Markets and economy – VDMA provides its members with country-specific and economic data, which they can then use as a planning basis for their business decisions.

Research and production – VDMA provides its member companies with a network, where new trends and technologies in production can be discussed so that they can forge new paths as part of Industrielle Gemeinschaftsforschung (industrial collective research, IGF). One of many examples here is Industrie 4.0.

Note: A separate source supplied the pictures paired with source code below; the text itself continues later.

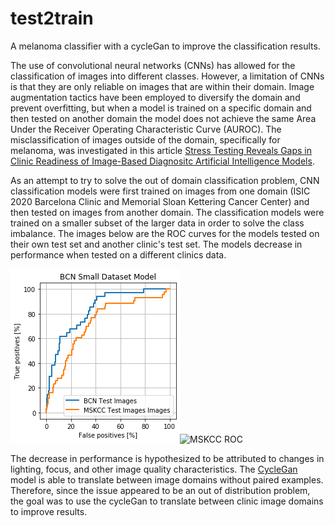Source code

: # test2train
A melanoma classifier with a cycleGan to improve the classification results. 

The use of convolutional neural networks (CNNs) has allowed for the classification of images into different classes. However, a limitation of CNNs is that they are only reliable on images that are within their domain. Image augmentation tactics have been employed to diversify the domain and prevent overfitting, but when a model is trained on a specific domain and then tested on another domain the model does not achieve the same Area Under the Receiver Operating Characteristic Curve (AUROC). The misclassification of images outside of the domain, specifically for melanoma, was investigated in this article [Stress Testing Reveals Gaps in Clinic Readiness of Image-Based Diagnositc Artificial Intelligence Models](https://www.nature.com/articles/s41746-020-00380-6). 

As an attempt to try to solve the out of domain classification problem, CNN classification models were first trained on images from one domain (ISIC 2020 Barcelona Clinic and Memorial Sloan Kettering Cancer Center) and then tested on images from another domain. The classification models were trained on a smaller subset of the larger data in order to solve the class imbalance. The images below are the ROC curves for the models tested on their own test set and another clinic's test set. The models decrease in performance when tested on a different clinics data. 

![BCN ROC](https://github.com/mikylab/test2train/blob/af50c9742d1a4b6c1c2717fb7cfcd8cdf293bec2/resources/BCN%20Small%20Dataset%20ROC.png)![MSKCC ROC](https://github.com/mikylab/cycleGan-classifier/blob/f37f69f19a92ce8fde45010bfd3a30fb5d74c675/resources/MSKCC%20Small%20Dataset%20ROC.png)

The decrease in performance is hypothesized to be attributed to changes in lighting, focus, and other image quality characteristics. The [CycleGan](https://junyanz.github.io/CycleGAN/) model is able to translate between image domains without paired examples. Therefore, since the issue appeared to be an out of distribution problem, the goal was to use the cycleGan to translate between clinic image domains to improve results. 


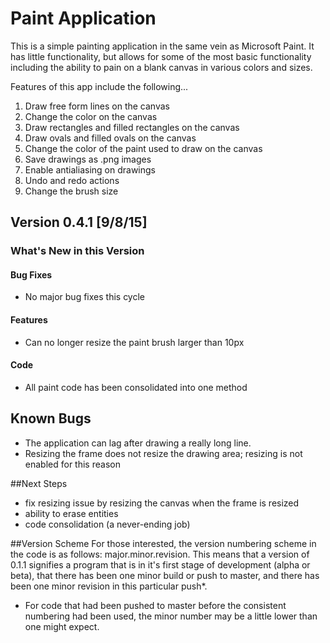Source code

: # Paint Application

This is a simple painting application in the same vein as Microsoft Paint. It has little functionality, but allows for some of the most basic functionality including the ability to pain on a blank canvas in various colors and sizes.

Features of this app include the following...

1. Draw free form lines on the canvas
2. Change the color on the canvas
3. Draw rectangles and filled rectangles on the canvas
4. Draw ovals and filled ovals on the canvas
5. Change the color of the paint used to draw on the canvas
6. Save drawings as .png images
7. Enable antialiasing on drawings
8. Undo and redo actions
9. Change the brush size


## Version 0.4.1 [9/8/15]
### What's New in this Version
	
#### Bug Fixes
* No major bug fixes this cycle

#### Features
* Can no longer resize the paint brush larger than 10px

		
#### Code
* All paint code has been consolidated into one method
		
## Known Bugs
* The application can lag after drawing a really long line.
* Resizing the frame does not resize the drawing area; resizing is not enabled for this reason

##Next Steps
* fix resizing issue by resizing the canvas when the frame is resized
* ability to erase entities
* code consolidation (a never-ending job)

##Version Scheme
For those interested, the version numbering scheme in the code is as follows: major.minor.revision. This means that a version of 0.1.1 signifies a program that is in it's first stage of development (alpha or beta), that there has been one minor build or push to master, and there has been one minor revision in this particular push*.
	
* For code that had been pushed to master before the consistent numbering had been used, the minor number may be a little lower than one might expect.
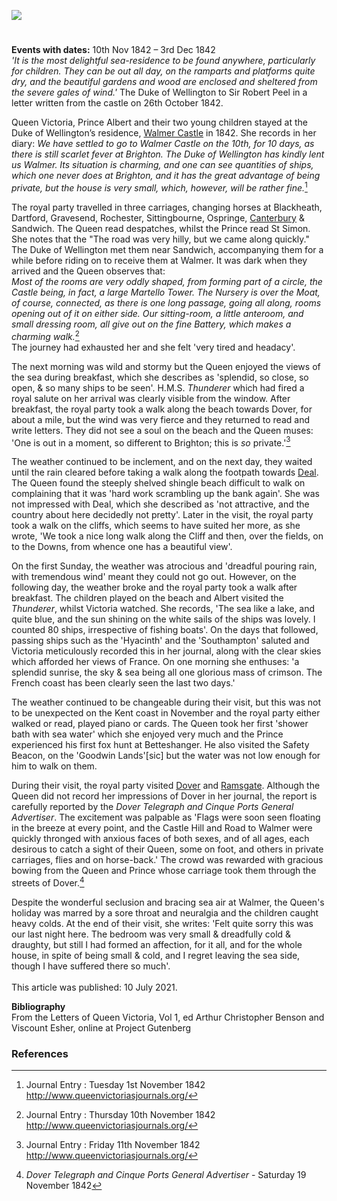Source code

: <a href="https://www.kent-maps.online"><img src="https://www.kent-maps.online/juncture/ve-button.png"></a>
<param ve-config title="Queen Victoria at Walmer Castle" author="Michelle Crowther" layout="vtl" banner="https://raw.githubusercontent.com/kent-map/images/main/banners/19c.jpg">

<param ve-entity eid="Q2543161" aliases="Walmer Castle">
<param ve-entity eid="Q179224"  aliases="Dover">
<param ve-entity eid="Q736439" aliases="Ramsgate">

#

**Events with dates:** 10th Nov 1842 – 3rd Dec 1842   
_'It is the most delightful sea-residence to be found anywhere, particularly for children. They can be out all day, on the ramparts and platforms quite dry, and the beautiful gardens and wood are enclosed and sheltered from the severe gales of wind.'_ The Duke of Wellington to Sir Robert Peel in a letter written from the castle on 26th October 1842.
<param ve-image url="https://upload.wikimedia.org/wikipedia/commons/3/3a/Walmer_Castle_aerial_view.jpg" label="Walmer Castle Aerial View" attribution="Lieven Smits, CC BY-SA 3.0, via Wikimedia Commons">

Queen Victoria, Prince Albert and their two young children stayed at the Duke of Wellington’s residence, [Walmer Castle](https://www.english-heritage.org.uk/visit/places/walmer-castle-and-gardens/) in 1842. She records in her diary:
_We have settled to go to Walmer Castle on the 10th, for 10 days, as there is still scarlet fever at Brighton. The Duke of Wellington has kindly lent us Walmer. Its situation is charming, and one can see quantities of ships, which one never does at Brighton, and it has the great advantage of being private, but the house is very small, which, however, will be rather fine._[^ref1]
<param ve-image url="https://upload.wikimedia.org/wikipedia/commons/f/f4/Portrait_of_the_Duke_of_Wellington%2C_1844.jpg" label="Duke of Wellington, 1844" attribution="Antoine Claudet, Public domain, via Wikimedia Commons">

The royal party travelled in three carriages, changing horses at Blackheath, Dartford, Gravesend, Rochester, Sittingbourne, Ospringe, [Canterbury](/19c/19c-canterbury) & Sandwich. The Queen read despatches, whilst the Prince read St Simon. She notes that the "The road was very hilly, but we came along quickly." The Duke of Wellington met them near Sandwich, accompanying them for a while before riding on to receive them at Walmer. It was dark when they arrived and the Queen observes that:    
_Most of the rooms are very oddly shaped, from forming part of a circle, the Castle being, in fact, a large Martello Tower. The Nursery is over the Moat, of course, connected, as there is one long passage, going all along, rooms opening out of it on either side. Our sitting-room, a little anteroom, and small dressing room, all give out on the fine Battery, which makes a charming walk._[^ref2]   
The journey had exhausted her and she felt 'very tired and headacy'.
<param ve-image url="https://upload.wikimedia.org/wikipedia/commons/6/65/Walmer_Castle%2C_Walmer.JPG" label="Walmer Castle" attribution="Nessy-Pic, CC BY-SA 4.0, via Wikimedia Commons">

The next morning was wild and stormy but the Queen enjoyed the views of the sea during breakfast, which she describes as 'splendid, so close, so open, & so many ships to be seen'. H.M.S. _Thunderer_ which had fired a royal salute on her arrival was clearly visible from the window. After breakfast, the royal party took a walk along the beach towards Dover, for about a mile, but the wind was very fierce and they returned to read and write letters. They did not see a soul on the beach and the Queen muses: 'One is out in a moment, so different to Brighton; this is _so_ private.'[^ref3] 
<param ve-image url="https://upload.wikimedia.org/wikipedia/commons/c/c2/Ebenezer_Landells_-_The_Thunderer%2C_Man-of-War_firing_a_Royal_Salute_on_her_Majesties_arrival_at_Walmer_Castle_-_1842.jpg" label="H.M.S Thunderer firing a Royal Salute on her Majesties arrival at Walmer Castle" attribution="Ebenezer Landells, Public domain, via Wikimedia Commons">

The weather continued to be inclement, and on the next day, they waited until the rain cleared before taking a walk along the footpath towards [Deal](/19c/19c-deal). The Queen found the steeply shelved shingle beach difficult to walk on complaining that it was 'hard work scrambling up the bank again'. She was not impressed with Deal, which she described as 'not attractive, and the country about here decidedly not pretty'. Later in the visit, the royal party took a walk on the cliffs, which seems to have suited her more, as she wrote, 'We took a nice long walk along the Cliff and then, over the fields, on to the Downs, from whence one has a beautiful view'.
<param ve-image url="https://upload.wikimedia.org/wikipedia/commons/b/bf/Shingle_ridge_on_Walmer_Beach_-_geograph.org.uk_-_1503635.jpg" label="Shingle ridge on Walmer Beach" attribution="John Rostron">

On the first Sunday, the weather was atrocious and 'dreadful pouring rain, with tremendous wind' meant they could not go out. However, on the following day, the weather broke and the royal party took a walk after breakfast.  The children played on the beach and Albert visited the _Thunderer_, whilst Victoria watched.  She records, 'The sea like a lake, and quite blue, and the sun shining on the white sails of the ships was lovely. I counted 80 ships, irrespective of fishing boats'. On the days that followed, passing ships such as the 'Hyacinth' and the 'Southampton' saluted and Victoria meticulously recorded this in her journal, along with the clear skies which afforded her views of France. On one morning she enthuses: 'a splendid sunrise, the sky & sea being all one glorious mass of crimson. The French coast has been clearly seen the last two days.'
<param ve-image url="https://upload.wikimedia.org/wikipedia/commons/d/d6/View_towards_the_sea_from_Walmer_Castle_-_geograph.org.uk_-_1631916.jpg" label="View towards the sea from Walmer Castle" attribution="Rose and Trev Clough">

The weather continued to be changeable during their visit, but this was not to be unexpected on the Kent coast in November and the royal party either walked or read, played piano or cards. The Queen took her first 'shower bath with sea water' which she enjoyed very much and the Prince experienced his first fox hunt at Betteshanger.  He also visited the Safety Beacon, on the 'Goodwin Lands'[sic] but the water was not low enough for him to walk on them. 
<param ve-image url="https://upload.wikimedia.org/wikipedia/commons/f/f7/A_draught_of_the_Goodwin_Sands_Pl.XXII_P169_RMG_A8031-D.tiff" label="A draught of the Goodwin Sands" attribution="Unknown author, Public domain, via Wikimedia Commons, National Maritime Museum, Greenwich, London">

During their visit, the royal party visited [Dover](/19c/19c-dover) and [Ramsgate](/19c/19c-ramsgate).  Although the Queen did not record her impressions of Dover in her journal, the report is carefully reported by the _Dover Telegraph and Cinque Ports General Advertiser_. The excitement was palpable as 'Flags were soon seen floating in the breeze at every point, and the Castle Hill and Road to Walmer were quickly thronged with anxious faces of both sexes, and of all ages, each desirous to catch a sight of their Queen, some on foot, and others in private carriages, flies and on horse-back.' The crowd was rewarded with gracious bowing from the Queen and Prince whose carriage took them through the streets of Dover.[^ref4]
<param ve-image url="https://raw.githubusercontent.com/kent-map/images/main/dickens/Snargate_St_Dover_1830.jpg" label="Snargate St Dover c.1830" attribution="Drawn by G.Shepherd">

Despite the wonderful seclusion and bracing sea air at Walmer, the Queen's holiday was marred by a sore throat and neuralgia and the children caught heavy colds. At the end of their visit, she writes: 'Felt quite sorry this was our last night here. The bedroom was very small & dreadfully cold & draughty, but still I had formed an affection, for it all, and for the whole house, in spite of being small & cold, and I regret leaving the sea side, though I have suffered there so much'. 
<br><br>
This article was published: 10 July 2021.
<param ve-image url="https://upload.wikimedia.org/wikipedia/commons/2/2d/Walmer_Castle_-_central_corridor.jpg" label="Walmer Castle central corridor" attribution="Ester Wetherveld https://www.flickr.com/photos/westher/, CC BY 2.0 https://creativecommons.org/licenses/by/2.0, via Wikimedia Commons">

**Bibliography**  
From the Letters of Queen Victoria, Vol 1, ed Arthur Christopher Benson and Viscount Esher, online at Project Gutenberg

### References
[^ref1]: Journal Entry : Tuesday 1st November 1842 http://www.queenvictoriasjournals.org/   
[^ref2]: Journal Entry : Thursday 10th November 1842 http://www.queenvictoriasjournals.org/  
[^ref3]: Journal Entry : Friday 11th November 1842 http://www.queenvictoriasjournals.org/   
[^ref4]: _Dover Telegraph and Cinque Ports General Advertiser_ - Saturday 19 November 1842
[^ref5]: Journal Entry : Saturday 3rd December 1842 http://www.queenvictoriasjournals.org/   
 
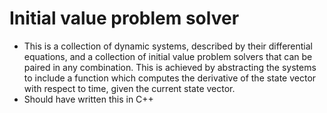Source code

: # Initial value problem solver

- This is a collection of dynamic systems, described by their differential equations, and a collection of initial value problem solvers that can be paired in any combination. This is achieved by abstracting the systems to include a function which computes the derivative of the state vector with respect to time, given the current state vector.
- Should have written this in C++
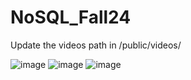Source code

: # NoSQL_Fall24

Update the videos path in /public/videos/

![image](https://github.com/user-attachments/assets/bdd754f7-5497-4b37-a04c-1736a7a883fe)
![image](https://github.com/user-attachments/assets/731061cc-6c86-4bf7-b99f-773d3fbff086)
![image](https://github.com/user-attachments/assets/1de9b62b-b39a-4aeb-a474-9c5a57e744c1)
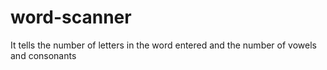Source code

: # word-scanner
It tells the number of letters in the word entered and the number of vowels and consonants
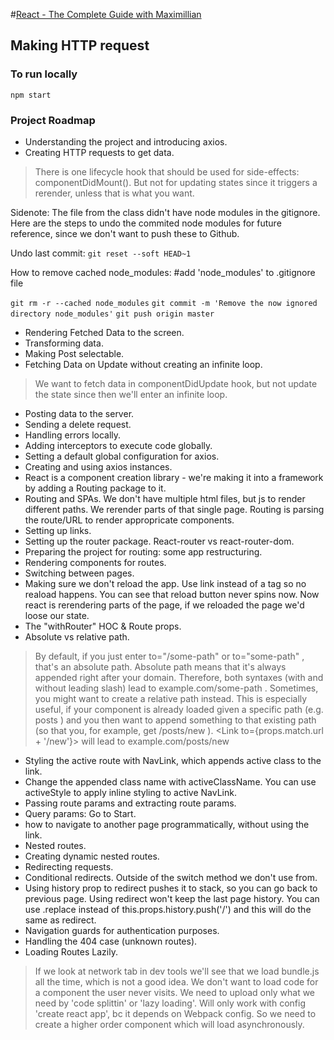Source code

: #[React - The Complete Guide with Maximillian](https://www.udemy.com/react-the-complete-guide-incl-redux/learn/lecture/8125770#questions/6946374)

## Making HTTP request

### To run locally
`npm start`

### Project Roadmap

* Understanding the project and introducing axios.
* Creating HTTP requests to get data.
> There is one lifecycle hook that should be used for side-effects: componentDidMount(). But not for updating states since it triggers a rerender, unless that is what you want.

Sidenote: The file from the class didn't have node modules in the gitignore. Here are the steps to undo the commited node modules for future reference, since we don't want to push these to Github. 

Undo last commit:
`git reset --soft HEAD~1`

How to remove cached node_modules:
#add 'node_modules' to .gitignore file

`git rm -r --cached node_modules`
`git commit -m 'Remove the now ignored directory node_modules'`
`git push origin master`

* Rendering Fetched Data to the screen.
* Transforming data.
* Making Post selectable.
* Fetching Data on Update without creating an infinite loop. 

> We want to fetch data in componentDidUpdate hook, but not update the state since then we'll enter an infinite loop.

* Posting data to the server.
* Sending a delete request.
* Handling errors locally.
* Adding interceptors to execute code globally.
* Setting a default global configuration for axios.
* Creating and using axios instances.
* React is a component creation library - we're making it into a framework by adding a Routing package to it.
* Routing and SPAs. We don't have multiple html files, but js to render different paths. We rerender parts of that single page. Routing is parsing the route/URL to render appropricate components. 
* Setting up links.
* Setting up the router package. React-router vs react-router-dom.
* Preparing the project for routing: some app restructuring.
* Rendering components for routes.
* Switching between pages.
* Making sure we don't reload the app. Use link instead of a tag so no reaload happens. You can see that reload button never spins now. Now react is rerendering parts of the page, if we reloaded the page we'd loose our state.
* The "withRouter" HOC & Route props.
* Absolute vs relative path. 
>By default, if you just enter to="/some-path"  or to="some-path" , that's an absolute path. Absolute path means that it's always appended right after your domain. Therefore, both syntaxes (with and without leading slash) lead to example.com/some-path .
>Sometimes, you might want to create a relative path instead. This is especially useful, if your component is already loaded given a specific path (e.g. posts ) and you then want to append something to that existing path (so that you, for example, get /posts/new ). <Link to={props.match.url + '/new'}>  will lead to example.com/posts/new
* Styling the active route with NavLink, which appends active class to the link.
* Change the appended class name with activeClassName. You can use activeStyle to apply inline styling to active NavLink.
* Passing route params and extracting route params.
* Query params: <Link to="/my-path?start=5">Go to Start.
* how to navigate to another page programmatically, without using the link.
* Nested routes.
* Creating dynamic nested routes.
* Redirecting requests.
* Conditional redirects. Outside of the switch method we don't use from.
* Using history prop to redirect pushes it to stack, so you can go back to previous page. Using redirect won't keep the last page history. You can use .replace instead of this.props.history.push('/') and this will do the same as redirect.
* Navigation guards for authentication purposes.
* Handling the 404 case (unknown routes).
* Loading Routes Lazily. 
>If we look at network tab in dev tools we'll see that we load bundle.js all the time, which is not a good idea. We don't want to load code for a component the user never visits. We need to upload only what we need by 
'code splittin' or 'lazy loading'. Will only work with config 'create react app', bc it depends on Webpack config. So we need to create a higher order component which will load asynchronously. 



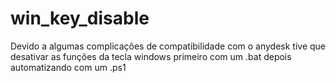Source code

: # win_key_disable

Devido a algumas complicações de compatibilidade com o anydesk tive que desativar as funções da tecla windows primeiro com um .bat depois automatizando com um .ps1

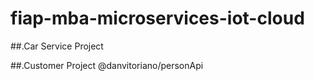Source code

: # fiap-mba-microservices-iot-cloud

##.Car Service Project

##.Customer Project
@danvitoriano/personApi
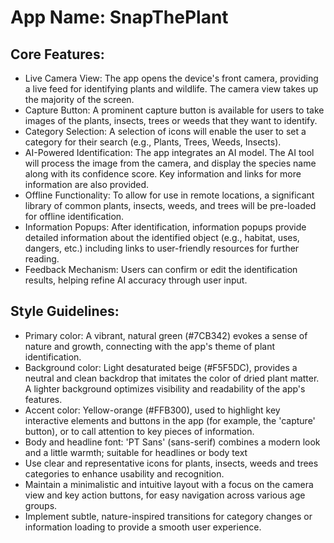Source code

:# **App Name**: SnapThePlant

## Core Features:

- Live Camera View: The app opens the device's front camera, providing a live feed for identifying plants and wildlife. The camera view takes up the majority of the screen.
- Capture Button: A prominent capture button is available for users to take images of the plants, insects, trees or weeds that they want to identify.
- Category Selection: A selection of icons will enable the user to set a category for their search (e.g., Plants, Trees, Weeds, Insects).
- AI-Powered Identification: The app integrates an AI model. The AI tool will process the image from the camera, and display the species name along with its confidence score. Key information and links for more information are also provided.
- Offline Functionality: To allow for use in remote locations, a significant library of common plants, insects, weeds, and trees will be pre-loaded for offline identification.
- Information Popups: After identification, information popups provide detailed information about the identified object (e.g., habitat, uses, dangers, etc.) including links to user-friendly resources for further reading.
- Feedback Mechanism: Users can confirm or edit the identification results, helping refine AI accuracy through user input.

## Style Guidelines:

- Primary color: A vibrant, natural green (#7CB342) evokes a sense of nature and growth, connecting with the app's theme of plant identification.
- Background color: Light desaturated beige (#F5F5DC), provides a neutral and clean backdrop that imitates the color of dried plant matter. A lighter background optimizes visibility and readability of the app's features.
- Accent color: Yellow-orange (#FFB300), used to highlight key interactive elements and buttons in the app (for example, the 'capture' button), or to call attention to key pieces of information.
- Body and headline font: 'PT Sans' (sans-serif) combines a modern look and a little warmth; suitable for headlines or body text
- Use clear and representative icons for plants, insects, weeds and trees categories to enhance usability and recognition.
- Maintain a minimalistic and intuitive layout with a focus on the camera view and key action buttons, for easy navigation across various age groups.
- Implement subtle, nature-inspired transitions for category changes or information loading to provide a smooth user experience.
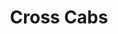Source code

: ---
title: "Cross Cabs"
address: "10a, Cardinal O'Fiaich Square, Crossmaglen, Newry, Co. Down BT35 9AA"
tel: "028 3086 8550"
county: "Down"
category: "Taxi Services"
type: "Content"
lat: "54.076476"
lng: "-6.607069"
---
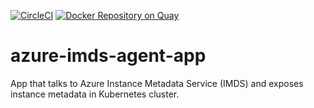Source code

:[![CircleCI](https://circleci.com/gh/giantswarm/azure-imds-agent-app.svg?style=shield)](https://circleci.com/gh/giantswarm/azure-imds-agent-app) [![Docker Repository on Quay](https://quay.io/repository/giantswarm/azure-imds-agent-app/status "Docker Repository on Quay")](https://quay.io/repository/giantswarm/azure-imds-agent-app)

# azure-imds-agent-app

App that talks to Azure Instance Metadata Service (IMDS) and exposes instance
metadata in Kubernetes cluster.
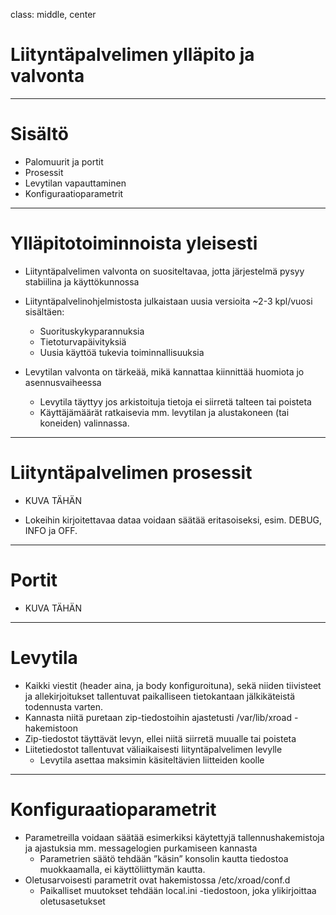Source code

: class: middle, center

# Liityntäpalvelimen ylläpito ja valvonta

---

# Sisältö

* Palomuurit ja portit
* Prosessit
* Levytilan vapauttaminen
* Konfiguraatioparametrit

---

# Ylläpitotoiminnoista yleisesti

* Liityntäpalvelimen valvonta on suositeltavaa, jotta järjestelmä pysyy stabiilina ja käyttökunnossa
* Liityntäpalvelinohjelmistosta julkaistaan uusia versioita ~2-3 kpl/vuosi sisältäen:
    * Suorituskykyparannuksia
    * Tietoturvapäivityksiä
    * Uusia käyttöä tukevia toiminnallisuuksia  

* Levytilan valvonta on tärkeää, mikä kannattaa kiinnittää huomiota jo asennusvaiheessa
    * Levytila täyttyy jos arkistoituja tietoja ei siirretä talteen tai poisteta
    * Käyttäjämäärät ratkaisevia mm. levytilan ja alustakoneen (tai koneiden) valinnassa. 
  
---

# Liityntäpalvelimen prosessit

* KUVA TÄHÄN

* Lokeihin kirjoitettavaa dataa voidaan säätää eritasoiseksi, esim. DEBUG, INFO ja OFF.

---

# Portit

* KUVA TÄHÄN

---

# Levytila

* Kaikki viestit (header aina, ja body konfiguroituna), sekä niiden tiivisteet ja allekirjoitukset tallentuvat paikalliseen 
tietokantaan jälkikäteistä todennusta varten.
* Kannasta niitä puretaan zip-tiedostoihin ajastetusti /var/lib/xroad -hakemistoon
* Zip-tiedostot täyttävät levyn, ellei niitä siirretä muualle tai poisteta
* Liitetiedostot tallentuvat väliaikaisesti liityntäpalvelimen levylle
    * Levytila asettaa maksimin käsiteltävien liitteiden koolle

---

# Konfiguraatioparametrit

* Parametreilla voidaan säätää esimerkiksi käytettyjä tallennushakemistoja ja ajastuksia mm. messagelogien purkamiseen kannasta
    * Parametrien säätö tehdään ”käsin” konsolin kautta tiedostoa muokkaamalla, ei käyttöliittymän kautta.
* Oletusarvoisesti parametrit ovat hakemistossa /etc/xroad/conf.d
    * Paikalliset muutokset tehdään local.ini -tiedostoon, joka ylikirjoittaa oletusasetukset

Energy and environment – VDMA essentially supports the German federal government's energy and climate protection goals and promotes an ambitious implementation of the European Union's Energy Efficiency Directive. German mechanical and plant engineering makes an important contribution to this by providing and using energy efficient technologies. VDMA combines the topic areas of technology, research and energy policy in various formats such as the VDMA Forum Energy, where VDMA pools the energy policy-related activities of the associations and the sector's expertise on energy. The Forum Energy also acts as a voice for the investment goods industry and represents the interests of mechanical and plant engineering towards policymakers and the public.

Social and economic policy – Mechanical and plant engineering is the largest industrial employer in Germany, with more than one million employees. VDMA's core activities therefore include analysis, commenting and discussion of social and economic policy issues. The Association publishes its joint positions on economic policies regarding the following topics on an annual basis: labor market and wage policy, foreign trade policy, education policy, securing a skilled workforce, energy policy, Europe policy, research policy, social security, tax policy, technology policy, environmental policy and a sustainable state.

Profession and training – VDMA is involved in activities relating to apprenticeships, degree programs and professional qualifications. VDMA's Education department is the main contact in this field.

Companies and management – strategic positioning, operative management, human resource development, corporate social responsibility and many others. Against this backdrop, the Management Services department at VDMA is the first point of contact regarding management issues; its consultants are available to all member companies and obliged to maintain confidentiality.

Law and taxes - VDMA's team of economic lawyers specialized in the investment goods industry work on the topics of law and taxes.

Standardization and technology policy 
Standardization and technology policy facilitate technological and economical collaboration on a national, European and international level. VDMA supports the competitiveness of mechanical engineering via the DIN Standards Committee Mechanical Engineering (NAM). Furthermore, the Standardization department coordinates activities regarding the creation of VDMA Specifications – the standardization process for mechanical engineering.

Campaigns 
Campaigns highlight VDMA's activities and focus on topics that are particularly important from VDMA's point of view.
 
"Arbeit 4.0" – Everything remains different
Industrie 4.0 will not only make economic processes and production process more efficient, but also help to change the world of work. Mechanical and plant engineering plays an important role here as both a provider and a user of Industrie 4.0 technologies. 
www.allesbleibt-anders.net

Blue Competence – The sustainability platform 
The mechanical and plant engineering industry shows that sustainability increases profitability. This realization also holds true for other sectors and other parts of the world. The idea behind Blue Competence is to show that sustainable business can be a great help to both customers and producers in mechanical engineering.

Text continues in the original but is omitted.